[Entries shown]

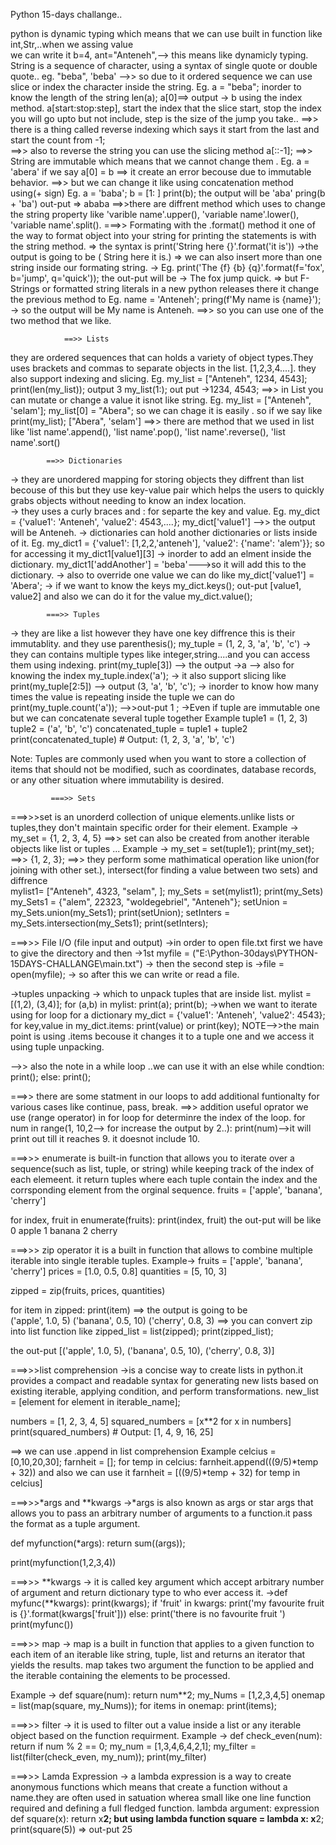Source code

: Python 15-days challange..

python is dynamic typing which means that we can use built in function like int,Str,..when we assing value  
 we can write it b=4, ant="Anteneh",--> this means like dynamicly typing.
String is a sequence of character, using a syntax of single quote or double quote..
eg. "beba", 'beba'
-->> so due to it ordered sequence we can use slice or index the character inside the string.
Eg. a = "beba";
inorder to know the length of the string len(a);
a[0]==> output -> b using the index method.
a[start:stop:step], start the index that the slice start, stop the index you will go upto but not include, step is the size of the jump you take..
==>> there is a thing called reverse indexing which says it start from the last and start the count from -1;  
==>> also to reverse the string you can use the slicing method a[::-1];
==>> String are immutable which means that we cannot change them .
Eg. a = 'abera'
if we say a[0] = b ==> it create an error becouse due to immutable behavior.
==>> but we can change it like using concatenation method using(+ sign)
Eg. a = 'baba';
b = [1: ]
print(b); the output will be 'aba'
pring(b + 'ba') out-put => ababa
==>>there are diffrent method which uses to change the string property like 'varible name'.upper(), 'variable name'.lower(), 'variable name'.split().
===>> Formating with the .format() method
it one of the way to format object into your string for printing the statements is with the string method.
=> the syntax is print('String here {}'.format('it is'))
->the output is going to be ( String here it is.)
=> we can also insert more than one string inside our formating string.
-> Eg. print('The {f} {b} {q}'.format(f='fox', b='jump', q='quick'));
the out-put will be -> The fox jump quick.
=> but F-Strings or formatted string literals in a new python releases there it change the previous method to
Eg. name = 'Anteneh';
pring(f'My name is {name}');
-> so the output will be My name is Anteneh.
==>> so you can use one of the two method that we like.

                ==>> Lists

they are ordered sequences that can holds a variety of object types.They uses brackets and commas to separate objects in the list.
[1,2,3,4....]. they also support indexing and slicing.
Eg. my_list = ["Anteneh", 1234, 4543];
print(len(my_list)); output 3
my_list(1:); out put ->1234, 4543;
==>> in List you can mutate or change a value it isnot like string.
Eg. my_list = ["Anteneh", 'selam'];
my_list[0] = "Abera"; so we can chage it is easily .
so if we say like print(my_list);
["Abera", 'selam']
==>> there are method that we used in list like 'list name'.append(), 'list name'.pop(), 'list name'.reverse(), 'list name'.sort()

            ==>> Dictionaries

-> they are unordered mapping for storing objects they diffrent than list becouse of this but they use key-value pair which helps the users to quickly grabs objects without needing to know an index location.  
-> they uses a curly braces and : for separte the key and value.
Eg. my_dict = {'value1': 'Anteneh', 'value2': 4543,....};
my_dict['value1'] -->> the output will be Anteneh.
-> dictionaries can hold another dictionaries or lists inside of it.
Eg. my_dict1 = {'value1': [1,2,2,'anteneh'], 'value2': {'name': 'alem'}};
so for accessing it my_dict1[value1][3]
-> inorder to add an elment inside the dictionary.
my_dict1['addAnother'] = 'beba'--->so it will add this to the dictionary.
-> also to override one value we can do like my_dict['value1'] = 'Abera';
-> if we want to know the keys my_dict.keys(); out-put [value1, value2] and also we can do it for the value my_dict.value();

            ===>> Tuples

-> they are like a list however they have one key diffrence this is their immutablity. and they use parenthesis();
my_tuple = (1, 2, 3, 'a', 'b', 'c')
-> they can contains multiple types like integer,string....and you can access them using indexing.
print(my_tuple[3]) --> the output ->a --> also for knowing the index my_tuple.index('a');
-> it also support slicing like
print(my_tuple[2:5]) --> output (3, 'a', 'b', 'c');
-> inorder to know how many times the value is repeating inside the tuple we can do
print(my_tuple.count('a')); -->>out-put 1 ;
->Even if tuple are immutable one but we can concatenate several tuple together
Example
tuple1 = (1, 2, 3)
tuple2 = ('a', 'b', 'c')
concatenated_tuple = tuple1 + tuple2
print(concatenated_tuple) # Output: (1, 2, 3, 'a', 'b', 'c')

Note: Tuples are commonly used when you want to store a collection of items that should not be modified, such as coordinates, database records, or any other situation where immutability is desired.

             ===>> Sets

===>>>set is an unorderd collection of unique elements.unlike lists or tuples,they don't maintain specific order for their element.
Example -> my_set = {1, 2, 3, 4, 5}
==>> set can also be created from another iterable objects like list or tuples ...
Example -> my_set = set(tuple1);
print(my_set); ==>> {1, 2, 3};
==>> they perform some mathimatical operation like union(for joining with other set.), intersect(for finding a value between two sets) and diffrence  
 mylist1= ["Anteneh", 4323, "selam", ];
my_Sets = set(mylist1);
print(my_Sets)
my_Sets1 = {"alem", 22323, "woldegebriel", "Anteneh"};
setUnion = my_Sets.union(my_Sets1);
print(setUnion);
setInters = my_Sets.intersection(my_Sets1);
print(setInters);

===>>> File I/O (file input and output)
->in order to open file.txt first we have to give the directory and then
->1st myfile = ("E:\\Python-30days\\PYTHON-15DAYS-CHALLANGE\\main.txt")
-> then the second step is ->file = open(myfile);
-> so after this we can write or read a file.

->tuples unpacking -> which to unpack tuples that are inside list.
mylist = [(1,2), (3,4)];
for (a,b) in mylist:
print(a);
print(b);
->when we want to iterate using for loop for a dictionary
my_dict = {'value1': 'Anteneh', 'value2': 4543};
for key,value in my_dict.items:
print(value) or print(key);
NOTE-->>the main point is using .items becouse it changes it to a tuple one and we access it using tuple unpacking.

-->> also the note in a while loop ..we  can use it with an else
while condtion:
   print();
else:
   print();

===>> there are some statment in our loops to add additional funtionalty for various cases
  like continue, pass, break.
==>> addition useful oprator
 we use (range operator) in for loop for determinre the index of the loop.
 for num in range(1, 10,2--> for increase the output by 2..):
  print(num)-->it will print out till it reaches 9. it doesnot include 10.

===>>> enumerate is built-in function that allows you to iterate over a sequence(such as list, tuple, or string) while keeping track of the index of each elemeent. 
it return tuples where each tuple contain the index and the corrsponding element from the orginal sequence.
fruits = ['apple', 'banana', 'cherry']

for index, fruit in enumerate(fruits):
    print(index, fruit)
the out-put will be like
0 apple
1 banana
2 cherry

===>>> zip operator it is a built in function that allows to combine  multiple  iterable into single iterable tuples.
Example->
fruits = ['apple', 'banana', 'cherry']
prices = [1.0, 0.5, 0.8]
quantities = [5, 10, 3]

zipped = zip(fruits, prices, quantities)

for item in zipped:
    print(item)
==> the output is going to be  
      ('apple', 1.0, 5)
      ('banana', 0.5, 10)
      ('cherry', 0.8, 3)
==> you can convert zip into list function like 
zipped_list = list(zipped);
print(zipped_list);

the out-put
[('apple', 1.0, 5), ('banana', 0.5, 10), ('cherry', 0.8, 3)]

===>>>list comprehension 
->is a concise way to create lists in python.it provides a compact and readable syntax for generating new lists based  on existing iterable, applying condition, and perform transformations.
new_list = [element for element in iterable_name];

numbers = [1, 2, 3, 4, 5]
squared_numbers = [x**2 for x in numbers]
print(squared_numbers)  # Output: [1, 4, 9, 16, 25]

==> we can use .append in list comprehension
Example  celcius =  [0,10,20,30];
farnheit = [];
   for temp in celcius:
     farnheit.append(((9/5)*temp + 32))
and also we can use it
farnheit = [((9/5)*temp + 32) for temp in celcius]


===>>>*args and **kwargs
->*args  is also known as args or star args that allows you to pass an arbitrary number of arguments to a function.it pass  the format as a tuple argument.

def myfunction(*args):
   return sum((args));

print(myfunction(1,2,3,4)) 

===>>> **kwargs
-> it is called key argument which accept arbitrary number of argument and  return dictionary type to who ever access it.
->def myfunc(**kwargs):
    print(kwargs);
    if 'fruit' in  kwargs:
        print('my favourite fruit is {}'.format(kwargs['fruit']))
   else:
       print('there is no favourite fruit ')
 print(myfunc())

===>>> map
-> map is a built in function that applies to a given function to each item of an iterable like string, tuple, list and returns an iterator that yields the results. map takes two argument the function to be applied and the iterable containing  the elements to be processed.

Example  -> def square(num):
               return num**2;
            my_Nums = [1,2,3,4,5]
            onemap = list(map(square, my_Nums));
            for items in onemap:
                print(items);
               
===>>> filter 
-> it is used to filter out a value inside a list  or any iterable object based on the function  requirment.
Example -> def check_even(num):
               return if num % 2 == 0;
            my_num = [1,3,4,6,4,2,1];
            my_filter = list(filter(check_even, my_num));
            print(my_filter)

===>>> Lamda Expression
-> a lambda expression is a way to create anonymous functions which means that create a function without a name.they are often used in satuation  wherea small  like  one line function required and defining a full fledged function.
lambda argument: expression 
 def square(x):
      return x**2;
      but using lambda function
   square = lambda x: x**2;
   print(square(5)) => out-put 25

[/Entries shown]

What to do
Find and copy each line of the data where "iterate" is present.

Result of this task
->when we want to iterate using for loop for a dictionary
===>>> enumerate is built-in function that allows you to iterate over a sequence(such as list, tuple, or string) while keeping track of the index of each elemeent. 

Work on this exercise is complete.